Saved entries
=====
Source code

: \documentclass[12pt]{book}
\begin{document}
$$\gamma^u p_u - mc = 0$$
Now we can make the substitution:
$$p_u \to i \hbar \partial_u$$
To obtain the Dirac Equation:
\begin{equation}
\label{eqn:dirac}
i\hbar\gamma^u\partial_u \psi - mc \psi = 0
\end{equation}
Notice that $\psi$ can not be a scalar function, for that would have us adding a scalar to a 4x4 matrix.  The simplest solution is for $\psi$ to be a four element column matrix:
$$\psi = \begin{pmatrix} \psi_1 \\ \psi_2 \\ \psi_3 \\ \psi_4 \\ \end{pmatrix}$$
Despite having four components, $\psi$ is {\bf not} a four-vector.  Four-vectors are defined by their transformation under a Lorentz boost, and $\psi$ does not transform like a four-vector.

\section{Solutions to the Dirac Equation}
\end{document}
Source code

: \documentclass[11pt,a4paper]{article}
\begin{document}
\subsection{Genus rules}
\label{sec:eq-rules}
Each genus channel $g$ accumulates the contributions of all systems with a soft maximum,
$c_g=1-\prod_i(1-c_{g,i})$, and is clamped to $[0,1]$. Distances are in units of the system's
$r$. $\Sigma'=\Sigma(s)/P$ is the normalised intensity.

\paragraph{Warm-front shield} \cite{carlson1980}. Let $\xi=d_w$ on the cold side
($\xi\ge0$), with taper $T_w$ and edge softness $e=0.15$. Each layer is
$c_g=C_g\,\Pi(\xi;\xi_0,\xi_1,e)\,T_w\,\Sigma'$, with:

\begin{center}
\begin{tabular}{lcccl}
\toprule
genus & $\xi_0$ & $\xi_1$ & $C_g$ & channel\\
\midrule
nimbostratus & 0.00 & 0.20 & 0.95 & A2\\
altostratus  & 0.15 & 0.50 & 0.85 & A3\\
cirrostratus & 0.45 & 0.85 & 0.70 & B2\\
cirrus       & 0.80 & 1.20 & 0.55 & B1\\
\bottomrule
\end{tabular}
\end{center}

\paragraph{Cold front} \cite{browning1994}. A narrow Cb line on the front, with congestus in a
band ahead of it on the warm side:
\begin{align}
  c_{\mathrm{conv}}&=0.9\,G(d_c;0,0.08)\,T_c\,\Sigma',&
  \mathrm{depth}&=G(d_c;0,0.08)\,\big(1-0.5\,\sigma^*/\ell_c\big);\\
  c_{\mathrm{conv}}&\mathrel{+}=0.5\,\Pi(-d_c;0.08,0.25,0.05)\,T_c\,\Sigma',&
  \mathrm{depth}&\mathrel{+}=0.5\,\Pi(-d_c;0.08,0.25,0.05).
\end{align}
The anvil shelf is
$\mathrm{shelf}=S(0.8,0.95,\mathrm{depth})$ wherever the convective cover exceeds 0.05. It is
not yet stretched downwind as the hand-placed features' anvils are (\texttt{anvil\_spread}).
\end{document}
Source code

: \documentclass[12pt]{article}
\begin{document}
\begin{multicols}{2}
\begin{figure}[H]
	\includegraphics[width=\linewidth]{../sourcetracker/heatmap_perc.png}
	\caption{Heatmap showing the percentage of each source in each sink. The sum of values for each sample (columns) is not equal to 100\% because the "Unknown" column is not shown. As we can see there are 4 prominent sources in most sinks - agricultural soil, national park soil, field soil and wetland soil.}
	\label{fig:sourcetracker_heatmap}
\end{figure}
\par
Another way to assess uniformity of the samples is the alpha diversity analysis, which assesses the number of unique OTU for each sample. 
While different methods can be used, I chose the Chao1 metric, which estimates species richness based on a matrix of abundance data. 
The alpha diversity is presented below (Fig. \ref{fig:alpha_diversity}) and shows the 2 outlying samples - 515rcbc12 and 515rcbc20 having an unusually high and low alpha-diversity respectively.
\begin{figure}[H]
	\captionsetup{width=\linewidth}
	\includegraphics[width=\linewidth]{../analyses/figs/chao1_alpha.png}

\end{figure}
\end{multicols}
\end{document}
=====
> Assignment:
Number of lines above that include "shelf": state it and nothing else.

> Your solution:
2